*Activity*: If a line in the records below contains the word "coding", return that line.

*Records shown*:
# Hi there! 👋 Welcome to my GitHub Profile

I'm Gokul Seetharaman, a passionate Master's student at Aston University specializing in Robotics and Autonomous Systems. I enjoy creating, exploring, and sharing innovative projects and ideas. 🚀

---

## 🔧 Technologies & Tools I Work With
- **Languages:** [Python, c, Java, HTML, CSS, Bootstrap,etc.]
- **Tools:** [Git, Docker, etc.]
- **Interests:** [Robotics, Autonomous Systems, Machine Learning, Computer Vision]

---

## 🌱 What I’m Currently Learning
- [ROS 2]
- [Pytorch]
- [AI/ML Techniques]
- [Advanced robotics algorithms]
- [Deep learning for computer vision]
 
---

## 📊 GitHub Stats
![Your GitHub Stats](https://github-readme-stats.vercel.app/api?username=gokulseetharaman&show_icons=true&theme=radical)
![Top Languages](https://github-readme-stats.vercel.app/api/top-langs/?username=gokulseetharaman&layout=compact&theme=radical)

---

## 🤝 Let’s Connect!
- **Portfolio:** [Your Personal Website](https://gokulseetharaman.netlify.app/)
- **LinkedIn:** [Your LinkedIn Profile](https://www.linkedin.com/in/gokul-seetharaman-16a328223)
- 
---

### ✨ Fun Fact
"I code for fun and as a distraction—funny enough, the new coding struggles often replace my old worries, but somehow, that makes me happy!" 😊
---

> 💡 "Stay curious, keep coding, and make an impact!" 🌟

---

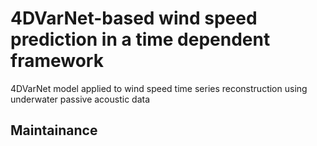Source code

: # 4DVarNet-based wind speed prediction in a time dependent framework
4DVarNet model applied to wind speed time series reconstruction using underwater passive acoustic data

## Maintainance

*Answer to this task*:
"I code for fun and as a distraction—funny enough, the new coding struggles often replace my old worries, but somehow, that makes me happy!" 😊
> 💡 "Stay curious, keep coding, and make an impact!" 🌟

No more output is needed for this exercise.